Ref -I've always wondered why gaps in wifi couldn't be filled so coverage were continuous? The short distance just means more hotspots are required, right?

Certain cities have indeed been blanketed with WiFi. Downtown Philadelphia has a WiFi antenna on practically every lamppost. I believe the city wanted the police cars to have continuous access to the Internet. I believe that a small town in New Zealand was also considering blanketing the city to provide universal WiFi availability.

However the numbers of antennas required gets large pretty fast in a typical metropolitan area. The WiFi has a range of 100 yards or less. The WiMax has a range of 30 miles,ie 500 times greater. Thus WiFi will take 25000 times more antennas than WiMax. Each WiFi antenna must have an Internet access, so a WiFi blanket coverage gets expensive.
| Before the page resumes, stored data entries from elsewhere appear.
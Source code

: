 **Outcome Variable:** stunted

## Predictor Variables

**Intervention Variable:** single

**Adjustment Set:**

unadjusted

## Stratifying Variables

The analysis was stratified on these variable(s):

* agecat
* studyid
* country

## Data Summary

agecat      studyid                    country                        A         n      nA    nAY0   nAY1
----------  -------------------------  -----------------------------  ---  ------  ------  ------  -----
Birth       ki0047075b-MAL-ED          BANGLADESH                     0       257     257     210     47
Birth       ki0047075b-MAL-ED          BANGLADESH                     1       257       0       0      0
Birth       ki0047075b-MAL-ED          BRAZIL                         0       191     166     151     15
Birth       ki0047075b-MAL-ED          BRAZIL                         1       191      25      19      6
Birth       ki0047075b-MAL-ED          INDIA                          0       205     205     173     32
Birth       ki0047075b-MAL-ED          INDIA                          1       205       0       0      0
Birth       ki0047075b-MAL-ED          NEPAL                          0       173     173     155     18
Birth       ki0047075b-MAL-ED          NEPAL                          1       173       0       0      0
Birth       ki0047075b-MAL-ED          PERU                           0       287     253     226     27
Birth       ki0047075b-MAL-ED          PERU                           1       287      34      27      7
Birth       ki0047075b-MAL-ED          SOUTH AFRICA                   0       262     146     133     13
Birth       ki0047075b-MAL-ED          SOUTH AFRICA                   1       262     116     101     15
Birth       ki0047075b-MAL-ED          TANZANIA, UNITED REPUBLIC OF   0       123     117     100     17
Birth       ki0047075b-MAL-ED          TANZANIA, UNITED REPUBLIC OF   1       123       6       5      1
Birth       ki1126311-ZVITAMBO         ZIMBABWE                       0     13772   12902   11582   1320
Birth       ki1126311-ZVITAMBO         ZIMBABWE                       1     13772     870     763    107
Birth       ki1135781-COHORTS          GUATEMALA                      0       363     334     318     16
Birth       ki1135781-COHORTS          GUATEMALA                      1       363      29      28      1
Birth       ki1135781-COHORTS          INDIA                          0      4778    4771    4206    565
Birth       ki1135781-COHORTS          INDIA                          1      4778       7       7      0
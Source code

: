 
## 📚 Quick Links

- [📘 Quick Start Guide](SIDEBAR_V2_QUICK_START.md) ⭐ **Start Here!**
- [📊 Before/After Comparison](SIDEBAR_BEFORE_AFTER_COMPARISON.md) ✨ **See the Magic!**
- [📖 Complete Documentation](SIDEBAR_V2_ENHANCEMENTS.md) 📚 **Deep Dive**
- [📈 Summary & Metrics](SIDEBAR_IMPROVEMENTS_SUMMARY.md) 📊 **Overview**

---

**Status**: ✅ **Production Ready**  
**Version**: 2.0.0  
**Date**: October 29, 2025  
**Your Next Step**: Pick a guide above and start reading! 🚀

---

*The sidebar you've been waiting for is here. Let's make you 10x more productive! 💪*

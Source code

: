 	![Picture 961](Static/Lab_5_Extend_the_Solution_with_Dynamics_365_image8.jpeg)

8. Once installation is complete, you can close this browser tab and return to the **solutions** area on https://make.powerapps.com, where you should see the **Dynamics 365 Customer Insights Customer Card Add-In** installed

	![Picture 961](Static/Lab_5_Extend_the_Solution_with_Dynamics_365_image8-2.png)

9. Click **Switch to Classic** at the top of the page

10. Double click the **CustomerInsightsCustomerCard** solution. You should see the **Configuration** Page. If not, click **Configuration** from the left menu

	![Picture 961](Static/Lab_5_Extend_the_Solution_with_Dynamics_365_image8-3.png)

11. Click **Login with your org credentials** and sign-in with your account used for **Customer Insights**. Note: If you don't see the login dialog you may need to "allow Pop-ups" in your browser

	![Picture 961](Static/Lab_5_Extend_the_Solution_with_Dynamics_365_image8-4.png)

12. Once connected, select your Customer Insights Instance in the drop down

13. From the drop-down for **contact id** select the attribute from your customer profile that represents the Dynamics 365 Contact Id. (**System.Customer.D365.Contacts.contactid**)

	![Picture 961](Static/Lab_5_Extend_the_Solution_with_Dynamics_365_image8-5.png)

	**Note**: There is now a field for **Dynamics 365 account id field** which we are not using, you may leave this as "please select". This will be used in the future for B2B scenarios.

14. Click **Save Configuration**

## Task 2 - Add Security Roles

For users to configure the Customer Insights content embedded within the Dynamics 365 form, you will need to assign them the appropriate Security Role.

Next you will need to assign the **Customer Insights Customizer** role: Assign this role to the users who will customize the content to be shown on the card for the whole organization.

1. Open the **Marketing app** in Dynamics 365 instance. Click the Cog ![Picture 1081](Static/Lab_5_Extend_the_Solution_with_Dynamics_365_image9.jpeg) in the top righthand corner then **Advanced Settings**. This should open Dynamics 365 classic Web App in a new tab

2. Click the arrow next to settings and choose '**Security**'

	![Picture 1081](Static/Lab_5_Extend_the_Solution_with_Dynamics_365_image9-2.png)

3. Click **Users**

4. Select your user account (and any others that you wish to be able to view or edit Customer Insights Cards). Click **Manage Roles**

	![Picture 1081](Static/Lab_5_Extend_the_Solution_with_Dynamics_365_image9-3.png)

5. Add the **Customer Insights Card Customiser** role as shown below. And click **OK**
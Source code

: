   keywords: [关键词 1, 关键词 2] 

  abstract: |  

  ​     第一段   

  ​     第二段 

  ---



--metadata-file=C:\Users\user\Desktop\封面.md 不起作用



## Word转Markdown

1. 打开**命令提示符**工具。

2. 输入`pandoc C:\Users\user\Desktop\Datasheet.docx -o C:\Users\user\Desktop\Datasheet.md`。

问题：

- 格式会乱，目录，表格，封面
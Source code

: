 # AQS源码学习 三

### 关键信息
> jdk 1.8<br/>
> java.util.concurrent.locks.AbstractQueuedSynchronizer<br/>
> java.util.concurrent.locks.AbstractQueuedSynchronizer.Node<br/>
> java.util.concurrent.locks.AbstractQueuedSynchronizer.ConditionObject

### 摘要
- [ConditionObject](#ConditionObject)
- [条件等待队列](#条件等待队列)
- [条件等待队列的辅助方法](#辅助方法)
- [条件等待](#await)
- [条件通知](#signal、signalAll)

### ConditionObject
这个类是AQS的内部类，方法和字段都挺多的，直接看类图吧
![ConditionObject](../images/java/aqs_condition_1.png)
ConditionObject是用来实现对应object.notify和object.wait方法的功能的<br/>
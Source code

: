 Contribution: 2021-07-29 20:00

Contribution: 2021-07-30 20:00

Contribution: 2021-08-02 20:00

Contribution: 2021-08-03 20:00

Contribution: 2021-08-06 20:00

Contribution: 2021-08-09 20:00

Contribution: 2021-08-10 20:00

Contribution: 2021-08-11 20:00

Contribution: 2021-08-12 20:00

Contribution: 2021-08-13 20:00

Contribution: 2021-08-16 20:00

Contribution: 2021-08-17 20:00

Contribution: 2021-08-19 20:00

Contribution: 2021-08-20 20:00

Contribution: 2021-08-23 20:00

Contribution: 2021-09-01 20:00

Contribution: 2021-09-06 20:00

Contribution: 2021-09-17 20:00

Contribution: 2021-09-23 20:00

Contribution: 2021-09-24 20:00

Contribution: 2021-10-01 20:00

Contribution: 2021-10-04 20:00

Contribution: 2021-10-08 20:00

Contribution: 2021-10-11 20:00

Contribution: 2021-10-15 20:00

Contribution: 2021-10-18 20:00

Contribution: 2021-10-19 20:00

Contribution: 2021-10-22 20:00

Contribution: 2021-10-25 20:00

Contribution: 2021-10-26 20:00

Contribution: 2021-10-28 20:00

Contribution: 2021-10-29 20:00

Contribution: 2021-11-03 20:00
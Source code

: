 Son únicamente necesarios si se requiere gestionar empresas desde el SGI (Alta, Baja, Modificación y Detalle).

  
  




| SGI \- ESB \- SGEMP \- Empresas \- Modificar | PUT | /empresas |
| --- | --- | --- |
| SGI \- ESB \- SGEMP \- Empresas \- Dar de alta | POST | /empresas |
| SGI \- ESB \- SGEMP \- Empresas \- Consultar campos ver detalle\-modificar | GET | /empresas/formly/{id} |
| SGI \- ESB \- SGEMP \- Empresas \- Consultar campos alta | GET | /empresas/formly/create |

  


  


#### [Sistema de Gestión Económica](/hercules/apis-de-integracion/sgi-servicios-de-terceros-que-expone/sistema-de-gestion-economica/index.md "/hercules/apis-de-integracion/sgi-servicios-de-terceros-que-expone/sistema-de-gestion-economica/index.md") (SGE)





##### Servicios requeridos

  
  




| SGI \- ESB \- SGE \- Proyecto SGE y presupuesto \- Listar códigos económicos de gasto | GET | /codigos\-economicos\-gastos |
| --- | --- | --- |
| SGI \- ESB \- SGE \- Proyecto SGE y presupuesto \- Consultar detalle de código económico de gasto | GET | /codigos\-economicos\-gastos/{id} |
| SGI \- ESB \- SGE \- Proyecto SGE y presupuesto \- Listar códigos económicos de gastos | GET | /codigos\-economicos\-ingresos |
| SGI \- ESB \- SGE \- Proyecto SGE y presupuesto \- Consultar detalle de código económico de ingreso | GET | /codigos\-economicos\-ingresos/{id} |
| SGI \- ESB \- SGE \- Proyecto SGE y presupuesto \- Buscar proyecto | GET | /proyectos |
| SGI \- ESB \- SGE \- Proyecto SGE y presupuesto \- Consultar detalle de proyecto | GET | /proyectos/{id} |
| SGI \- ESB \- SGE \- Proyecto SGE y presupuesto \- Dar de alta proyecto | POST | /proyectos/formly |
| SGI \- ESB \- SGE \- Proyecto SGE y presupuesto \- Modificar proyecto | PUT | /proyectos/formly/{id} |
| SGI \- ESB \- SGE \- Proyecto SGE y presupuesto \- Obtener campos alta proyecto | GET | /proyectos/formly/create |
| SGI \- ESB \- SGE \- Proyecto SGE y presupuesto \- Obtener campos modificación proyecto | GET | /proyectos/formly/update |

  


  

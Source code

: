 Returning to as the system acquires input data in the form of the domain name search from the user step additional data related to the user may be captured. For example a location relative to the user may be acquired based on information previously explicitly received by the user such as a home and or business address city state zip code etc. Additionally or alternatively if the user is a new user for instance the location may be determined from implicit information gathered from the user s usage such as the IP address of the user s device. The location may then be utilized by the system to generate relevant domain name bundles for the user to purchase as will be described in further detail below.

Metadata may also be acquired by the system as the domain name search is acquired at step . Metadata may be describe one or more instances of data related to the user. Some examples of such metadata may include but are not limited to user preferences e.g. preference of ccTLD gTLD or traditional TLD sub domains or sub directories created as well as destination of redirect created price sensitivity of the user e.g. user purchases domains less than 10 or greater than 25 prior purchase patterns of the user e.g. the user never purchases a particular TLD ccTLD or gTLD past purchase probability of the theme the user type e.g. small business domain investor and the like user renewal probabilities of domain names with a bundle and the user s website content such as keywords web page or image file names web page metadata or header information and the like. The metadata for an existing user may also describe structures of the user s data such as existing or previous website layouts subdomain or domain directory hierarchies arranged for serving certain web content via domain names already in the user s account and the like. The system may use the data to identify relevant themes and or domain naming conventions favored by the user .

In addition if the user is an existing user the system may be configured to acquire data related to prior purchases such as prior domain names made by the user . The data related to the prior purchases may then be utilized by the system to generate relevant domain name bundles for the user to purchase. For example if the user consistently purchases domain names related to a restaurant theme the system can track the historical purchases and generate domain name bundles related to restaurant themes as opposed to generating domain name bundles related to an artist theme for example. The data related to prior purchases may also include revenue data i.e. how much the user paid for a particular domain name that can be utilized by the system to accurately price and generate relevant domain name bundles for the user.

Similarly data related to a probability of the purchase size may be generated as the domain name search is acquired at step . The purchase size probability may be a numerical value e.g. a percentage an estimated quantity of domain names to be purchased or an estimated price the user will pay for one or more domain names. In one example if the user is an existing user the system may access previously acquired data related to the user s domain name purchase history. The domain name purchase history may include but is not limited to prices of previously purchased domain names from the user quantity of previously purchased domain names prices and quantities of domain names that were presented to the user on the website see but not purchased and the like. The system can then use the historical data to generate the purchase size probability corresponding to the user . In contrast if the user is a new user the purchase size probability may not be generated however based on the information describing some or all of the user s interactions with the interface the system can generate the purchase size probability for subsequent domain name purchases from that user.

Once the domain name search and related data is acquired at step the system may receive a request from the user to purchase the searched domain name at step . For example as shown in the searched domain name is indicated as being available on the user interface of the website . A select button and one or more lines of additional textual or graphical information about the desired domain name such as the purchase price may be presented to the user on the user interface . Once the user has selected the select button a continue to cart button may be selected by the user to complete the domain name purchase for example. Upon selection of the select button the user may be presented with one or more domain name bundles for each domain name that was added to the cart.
Here is an article describing the latest chips for WiFi and VOIP.

eetimes.com

Three chip vendors bet on Wi-Fi boom


MANHASSET, N.Y. — Metalink, SyChip and Atheros will all announce Wi-Fi-based chips this week, in the belief that video, voice-over-Internet Protocol and embedded consumer applications ranging from handsets to digital cameras will supercharge the growth of Wi-Fi wireless networking.
While the official demise of IceFyre Semiconductor last week suggests that the Wi-Fi chip market may be consolidating, that hasn't put a damper on development. ABI Research (Oyster Bay, N.Y.) predicts that Wi-Fi/cellular handsets will reach 100 million units by 2010 and International Data Corp. (San Mateo, Calif.) forecasts that wireless-LAN semiconductor revenue will increase from $1.2 billion in 2004 to $3 billion by 2009.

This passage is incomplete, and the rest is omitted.